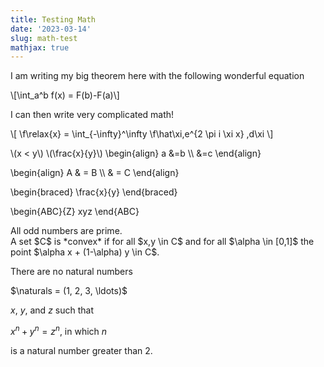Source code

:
 ```yaml
---
title: Testing Math 
date: '2023-03-14'
slug: math-test
mathjax: true
---
```


I am writing my big theorem here with the following wonderful equation

\\[\int_a^b f(x) = F(b)-F(a)\\]

I can then write very complicated math!

\\[ 
 \f\relax{x} = \int_{-\infty}^\infty
    \f\hat\xi\,e^{2 \pi i \xi x}
    \,d\xi 
\\]
  
 \\(x < y\\)
  \\(\frac{x}{y}\\)
\begin{align}
a &=b \\\\
  &=c
\end{align}


\begin{align} A & = B \\\\ & = C \end{align}


\begin{braced} \frac{x}{y} \end{braced}

\begin{ABC}{Z} xyz \end{ABC}

<div class="theorem" text='Prime numbers'>
All odd numbers are prime.
</div>




<div class="definition">
A set $C$ is *convex* if for all $x,y \in C$ and for all $\alpha \in [0,1]$ the point $\alpha x + (1-\alpha) y \in C$.
</div>

<div class="theorem">

There are no natural numbers

$\naturals = (1, 2, 3, \ldots)$

$x$, $y$, and $z$ such that

$x^n + y^n = z^n$, in which $n$

is a natural number greater than 2.

</div>


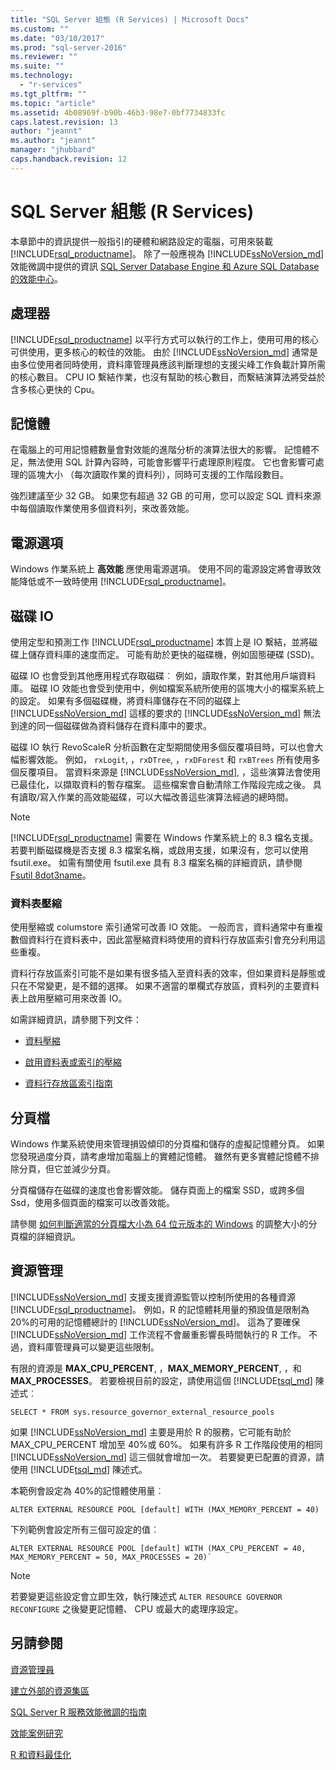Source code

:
 ```yaml
---
title: "SQL Server 組態 (R Services) | Microsoft Docs"
ms.custom: ""
ms.date: "03/10/2017"
ms.prod: "sql-server-2016"
ms.reviewer: ""
ms.suite: ""
ms.technology: 
  - "r-services"
ms.tgt_pltfrm: ""
ms.topic: "article"
ms.assetid: 4b08969f-b90b-46b3-98e7-0bf7734833fc
caps.latest.revision: 13
author: "jeannt"
ms.author: "jeannt"
manager: "jhubbard"
caps.handback.revision: 12
---
```

# SQL Server 組態 (R Services)
本章節中的資訊提供一般指引的硬體和網路設定的電腦，可用來裝載 [!INCLUDE[rsql_productname](../../includes/rsql-productname-md.md)]。 除了一般應視為 [!INCLUDE[ssNoVersion_md](../../includes/ssnoversion-md.md)] 效能微調中提供的資訊 [SQL Server Database Engine 和 Azure SQL Database 的效能中心](../../relational-databases/security/security-center-for-sql-server-database-engine-and-azure-sql-database.md)。

## 處理器

[!INCLUDE[rsql_productname](../../includes/rsql-productname-md.md)] 以平行方式可以執行的工作上，使用可用的核心可供使用，更多核心的較佳的效能。 由於 [!INCLUDE[ssNoVersion_md](../../includes/ssnoversion-md.md)] 通常是由多位使用者同時使用，資料庫管理員應該判斷理想的支援尖峰工作負載計算所需的核心數目。 CPU IO 繫結作業，也沒有幫助的核心數目，而繫結演算法將受益於含多核心更快的 Cpu。

## 記憶體

在電腦上的可用記憶體數量會對效能的進階分析的演算法很大的影響。 記憶體不足，無法使用 SQL 計算內容時，可能會影響平行處理原則程度。 它也會影響可處理的區塊大小 （每次讀取作業的資料列），同時可支援的工作階段數目。

強烈建議至少 32 GB。 如果您有超過 32 GB 的可用，您可以設定 SQL 資料來源中每個讀取作業使用多個資料列，來改善效能。

## 電源選項

Windows 作業系統上 __高效能__ 應使用電源選項。 使用不同的電源設定將會導致效能降低或不一致時使用 [!INCLUDE[rsql_productname](../../includes/rsql-productname-md.md)]。

## 磁碟 IO

使用定型和預測工作 [!INCLUDE[rsql_productname](../../includes/rsql-productname-md.md)] 本質上是 IO 繫結，並將磁碟上儲存資料庫的速度而定。 可能有助於更快的磁碟機，例如固態硬碟 (SSD)。 

磁碟 IO 也會受到其他應用程式存取磁碟︰ 例如，讀取作業，對其他用戶端資料庫。 磁碟 IO 效能也會受到使用中，例如檔案系統所使用的區塊大小的檔案系統上的設定。 如果有多個磁碟機，將資料庫儲存在不同的磁碟上 [!INCLUDE[ssNoVersion_md](../../includes/ssnoversion-md.md)] 這樣的要求的 [!INCLUDE[ssNoVersion_md](../../includes/ssnoversion-md.md)] 無法到達的同一個磁碟做為資料儲存在資料庫中的要求。

磁碟 IO 執行 RevoScaleR 分析函數在定型期間使用多個反覆項目時，可以也會大幅影響效能。 例如， `rxLogit`, ，`rxDTree`, ，`rxDForest` 和 `rxBTrees` 所有使用多個反覆項目。 當資料來源是 [!INCLUDE[ssNoVersion_md](../../includes/ssnoversion-md.md)], ，這些演算法會使用已最佳化，以擷取資料的暫存檔案。 這些檔案會自動清除工作階段完成之後。 具有讀取/寫入作業的高效能磁碟，可以大幅改善這些演算法經過的總時間。

> [!NOTE]
> [!INCLUDE[rsql_productname](../../includes/rsql-productname-md.md)] 需要在 Windows 作業系統上的 8.3 檔名支援。 若要判斷磁碟機是否支援 8.3 檔案名稱，或啟用支援，如果沒有，您可以使用 fsutil.exe。 如需有關使用 fsutil.exe 具有 8.3 檔案名稱的詳細資訊，請參閱 [Fsutil 8dot3name](https://technet.microsoft.com/library/ff621566(v=ws.11).aspx)。

### 資料表壓縮

使用壓縮或 columstore 索引通常可改善 IO 效能。 一般而言，資料通常中有重複數個資料行在資料表中，因此當壓縮資料時使用的資料行存放區索引會充分利用這些重複。

資料行存放區索引可能不是如果有很多插入至資料表的效率，但如果資料是靜態或只在不常變更，是不錯的選擇。 如果不適當的單欄式存放區，資料列的主要資料表上啟用壓縮可用來改善 IO。

如需詳細資訊，請參閱下列文件：

* [資料壓縮](../../relational-databases/data-compression/data-compression.md)

* [啟用資料表或索引的壓縮](../../relational-databases/data-compression/enable-compression-on-a-table-or-index.md)

* [資料行存放區索引指南](Columnstore%20Indexes%20Guide.md)

## 分頁檔

Windows 作業系統使用來管理損毀傾印的分頁檔和儲存的虛擬記憶體分頁。 如果您發現過度分頁，請考慮增加電腦上的實體記憶體。 雖然有更多實體記憶體不排除分頁，但它並減少分頁。

分頁檔儲存在磁碟的速度也會影響效能。 儲存頁面上的檔案 SSD，或跨多個 Ssd，使用多個頁面的檔案可以改善效能。

請參閱 [如何判斷適當的分頁檔大小為 64 位元版本的 Windows](https://support.microsoft.com/en-us/kb/2860880) 的調整大小的分頁檔的詳細資訊。

## 資源管理

[!INCLUDE[ssNoVersion_md](../../includes/ssnoversion-md.md)] 支援支援資源監管以控制所使用的各種資源 [!INCLUDE[rsql_productname](../../includes/rsql-productname-md.md)]。 例如，R 的記憶體耗用量的預設值是限制為 20%的可用的記憶體總計的 [!INCLUDE[ssNoVersion_md](../../includes/ssnoversion-md.md)]。 這為了要確保 [!INCLUDE[ssNoVersion_md](../../includes/ssnoversion-md.md)] 工作流程不會嚴重影響長時間執行的 R 工作。 不過，資料庫管理員可以變更這些限制。 

有限的資源是 __MAX_CPU_PERCENT__, ，__MAX_MEMORY_PERCENT__, ，和 __MAX_PROCESSES__。 若要檢視目前的設定，請使用這個 [!INCLUDE[tsql_md](../../includes/tsql-md.md)] 陳述式︰

```T-SQL
SELECT * FROM sys.resource_governor_external_resource_pools
``` 

如果 [!INCLUDE[ssNoVersion_md](../../includes/ssnoversion-md.md)] 主要是用於 R 的服務，它可能有助於 MAX_CPU_PERCENT 增加至 40%或 60%。 如果有許多 R 工作階段使用的相同 [!INCLUDE[ssNoVersion_md](../../includes/ssnoversion-md.md)] 這三個就會增加一次。 若要變更已配置的資源，請使用 [!INCLUDE[tsql_md](../../includes/tsql-md.md)] 陳述式。 

本範例會設定為 40%的記憶體使用量︰

```T-SQL
ALTER EXTERNAL RESOURCE POOL [default] WITH (MAX_MEMORY_PERCENT = 40)
```
下列範例會設定所有三個可設定的值︰
```T-SQL
ALTER EXTERNAL RESOURCE POOL [default] WITH (MAX_CPU_PERCENT = 40, MAX_MEMORY_PERCENT = 50, MAX_PROCESSES = 20)`
``` 

> [!NOTE]
> 若要變更這些設定會立即生效，執行陳述式 `ALTER RESOURCE GOVERNOR RECONFIGURE` 之後變更記憶體、 CPU 或最大的處理序設定。 

## 另請參閱
[資源管理員](../../relational-databases/resource-governor/resource-governor.md)

[建立外部的資源集區](../../t-sql/statements/create-external-resource-pool-transact-sql.md)

 [SQL Server R 服務效能微調的指南](../../advanced-analytics/r-services/sql-server-r-services-performance-tuning.md)
 
 
 [效能案例研究](../../advanced-analytics/r-services/performance-case-study-r-services.md)
 
 [R 和資料最佳化](../../advanced-analytics/r-services/r-and-data-optimization-r-services.md)
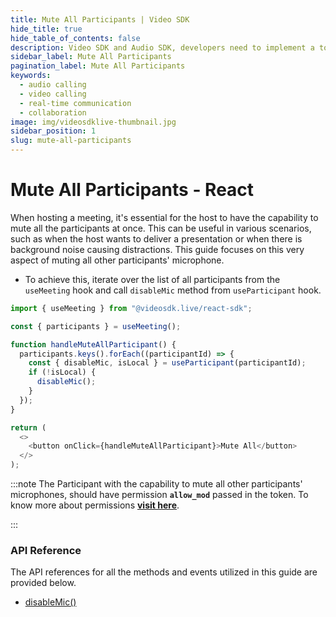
 ```yaml
---
title: Mute All Participants | Video SDK
hide_title: true
hide_table_of_contents: false
description: Video SDK and Audio SDK, developers need to implement a token server. This requires efforts on both the front-end and backend.
sidebar_label: Mute All Participants
pagination_label: Mute All Participants
keywords:
  - audio calling
  - video calling
  - real-time communication
  - collaboration
image: img/videosdklive-thumbnail.jpg
sidebar_position: 1
slug: mute-all-participants
---
```


# Mute All Participants - React

When hosting a meeting, it's essential for the host to have the capability to mute all the participants at once. This can be useful in various scenarios, such as when the host wants to deliver a presentation or when there is background noise causing distractions. This guide focuses on this very aspect of muting all other participants' microphone.

- To achieve this, iterate over the list of all participants from the `useMeeting` hook and call `disableMic` method from `useParticipant` hook.

```javascript
import { useMeeting } from "@videosdk.live/react-sdk";

const { participants } = useMeeting();

function handleMuteAllParticipant() {
  participants.keys().forEach((participantId) => {
    const { disableMic, isLocal } = useParticipant(participantId);
    if (!isLocal) {
      disableMic();
    }
  });
}

return (
  <>
    <button onClick={handleMuteAllParticipant}>Mute All</button>
  </>
);
```

:::note
The Participant with the capability to mute all other participants' microphones, should have permission **`allow_mod`** passed in the token. To know more about permissions [**visit here**](/react/guide/video-and-audio-calling-api-sdk/authentication-and-token).

:::

### API Reference

The API references for all the methods and events utilized in this guide are provided below.

- [disableMic()](/react/api/sdk-reference/use-participant/methods#disablemic)
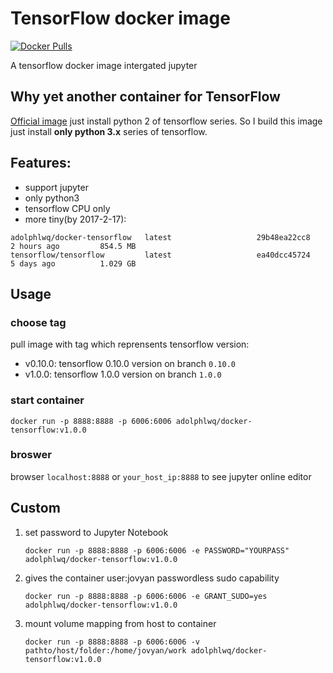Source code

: # TensorFlow docker image
[![Docker Pulls](https://img.shields.io/docker/pulls/adolphlwq/docker-tensorflow.svg?maxAge=2592000)]()

A tensorflow docker image intergated jupyter

## Why yet another container for TensorFlow
[Official image](https://hub.docker.com/r/tensorflow/tensorflow/) just install python 2 of tensorflow series. So I build this image just install **only python 3.x** series of tensorflow.

## Features:
- support jupyter
- only python3
- tensorflow CPU only
- more tiny(by 2017-2-17):
```
adolphlwq/docker-tensorflow   latest                   29b48ea22cc8        2 hours ago         854.5 MB
tensorflow/tensorflow         latest                   ea40dcc45724        5 days ago          1.029 GB
```

## Usage
### choose tag
pull image with tag which reprensents tensorflow version:
- v0.10.0: tensorflow 0.10.0 version on branch `0.10.0`
- v1.0.0: tensorflow 1.0.0 version on branch `1.0.0`

### start container
```
docker run -p 8888:8888 -p 6006:6006 adolphlwq/docker-tensorflow:v1.0.0
```

### broswer
browser `localhost:8888` or `your_host_ip:8888` to see jupyter online editor

## Custom
1. set password to Jupyter Notebook
    ```
    docker run -p 8888:8888 -p 6006:6006 -e PASSWORD="YOURPASS" adolphlwq/docker-tensorflow:v1.0.0
    ```
2. gives the container user:jovyan passwordless sudo capability
    ```
    docker run -p 8888:8888 -p 6006:6006 -e GRANT_SUDO=yes adolphlwq/docker-tensorflow:v1.0.0
    ```
3. mount volume mapping from host to container
    ```
    docker run -p 8888:8888 -p 6006:6006 -v pathto/host/folder:/home/jovyan/work adolphlwq/docker-tensorflow:v1.0.0
    ```
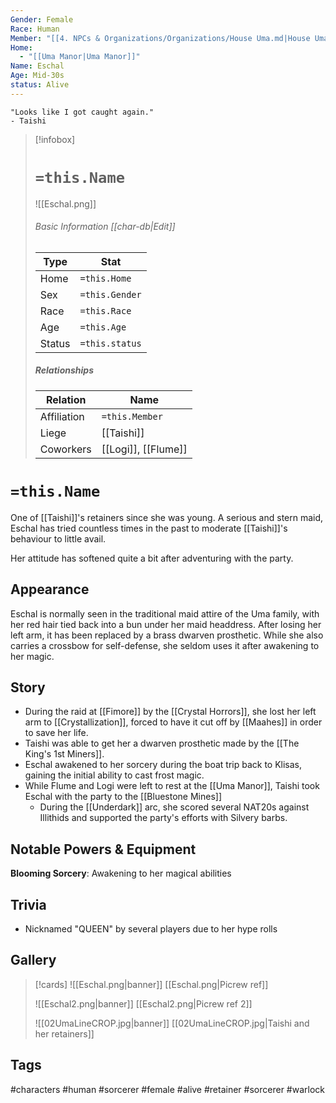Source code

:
 ```yaml
---
Gender: Female
Race: Human
Member: "[[4. NPCs & Organizations/Organizations/House Uma.md|House Uma]]"
Home:
  - "[[Uma Manor|Uma Manor]]"
Name: Eschal
Age: Mid-30s
status: Alive
---
```


	"Looks like I got caught again." 
	- Taishi

> [!infobox]
> # `=this.Name`
> ![[Eschal.png]]
> ###### Basic Information [[char-db|Edit]]
> | Type | Stat |
> | ---- | ---- |
> | Home | `=this.Home` |
> | Sex | `=this.Gender` |
> | Race | `=this.Race` |
> | Age | `=this.Age` |
> | Status | `=this.status` |
> ##### Relationships
> | Relation | Name |
> | ---- | ---- |
> | Affiliation | `=this.Member` |
> | Liege|[[Taishi]] | 
> | Coworkers|[[Logi]], [[Flume]]|

# `=this.Name`
One of [[Taishi]]'s retainers since she was young. A serious and stern maid, Eschal has tried countless times in the past to moderate [[Taishi]]'s behaviour to little avail. 

Her attitude has softened quite a bit after adventuring with the party.
## Appearance
Eschal is normally seen in the traditional maid attire of the Uma family, with her red hair tied back into a bun under her maid headdress. After losing her left arm, it has been replaced by a brass dwarven prosthetic.
While she also carries a crossbow for self-defense, she seldom uses it after awakening to her magic.
## Story
- During the raid at [[Fimore]] by the [[Crystal Horrors]], she lost her left arm to [[Crystallization]], forced to have it  cut off by [[Maahes]] in order to save her life.
- Taishi was able to get her a dwarven prosthetic made by the [[The King's 1st Miners]].
- Eschal awakened to her sorcery during the boat trip back to Klisas, gaining the initial ability to cast frost magic.
- While Flume and Logi were left to rest at the [[Uma Manor]], Taishi took Eschal with the party to the [[Bluestone Mines]]
	- During the [[Underdark]] arc, she scored several NAT20s against Illithids and supported the party's efforts with Silvery barbs.
## Notable Powers & Equipment
**Blooming Sorcery**: Awakening to her magical abilities
## Trivia
- Nicknamed "QUEEN" by several players due to her hype rolls
## Gallery
>[!cards]
>![[Eschal.png|banner]]
>[[Eschal.png|Picrew ref]]
>
>![[Eschal2.png|banner]]
>[[Eschal2.png|Picrew ref 2]]
>
> ![[02UmaLineCROP.jpg|banner]]
> [[02UmaLineCROP.jpg|Taishi and her retainers]]
>

## Tags
#characters #human #sorcerer #female #alive #retainer #sorcerer #warlock 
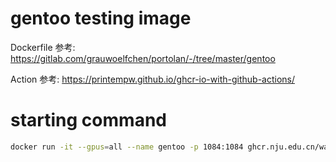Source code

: # gentoo testing image

Dockerfile 参考: https://gitlab.com/grauwoelfchen/portolan/-/tree/master/gentoo

Action 参考: https://printempw.github.io/ghcr-io-with-github-actions/

# starting command

```bash
docker run -it --gpus=all --name gentoo -p 1084:1084 ghcr.nju.edu.cn/wangjiezhe/gentoo-testing:master
```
————————
Activity
The answer is those lines of the material above that run from the one containing "[R 和資料最佳化](../" up to and including the one containing "# Mute All Participants - React", restated exactly and without images.

Task response
 [R 和資料最佳化](../../advanced-analytics/r-services/r-and-data-optimization-r-services.md)
 ```yaml
---
title: Mute All Participants | Video SDK
hide_title: true
hide_table_of_contents: false
description: Video SDK and Audio SDK, developers need to implement a token server. This requires efforts on both the front-end and backend.
sidebar_label: Mute All Participants
pagination_label: Mute All Participants
keywords:
  - audio calling
  - video calling
  - real-time communication
  - collaboration
image: img/videosdklive-thumbnail.jpg
sidebar_position: 1
slug: mute-all-participants
---
```


# Mute All Participants - React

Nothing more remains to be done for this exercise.